Task requirements ::
Your copy should match the records exactly, except that no pictures appear in it.

BEGIN Supplied data

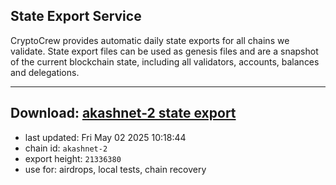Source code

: ## State Export Service
CryptoCrew provides automatic daily state exports for all chains we validate. State export files can be used as genesis files and are a snapshot of the current blockchain state, including all validators, accounts, balances and delegations.

---
**Download: [akashnet-2 state export](https://dl-eu2.ccvalidators.com/SERVICE/akash/akashnet-2_export_21336380.json)**
---

- last updated: Fri May 02 2025 10:18:44
- chain id: `akashnet-2`
- export height: `21336380`
- use for: airdrops, local tests, chain recovery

END Supplied data

Written reply ::
Source code

: ## State Export Service
CryptoCrew provides automatic daily state exports for all chains we validate. State export files can be used as genesis files and are a snapshot of the current blockchain state, including all validators, accounts, balances and delegations.

---
**Download: [akashnet-2 state export](https://dl-eu2.ccvalidators.com/SERVICE/akash/akashnet-2_export_21336380.json)**
---

- last updated: Fri May 02 2025 10:18:44
- chain id: `akashnet-2`
- export height: `21336380`
- use for: airdrops, local tests, chain recovery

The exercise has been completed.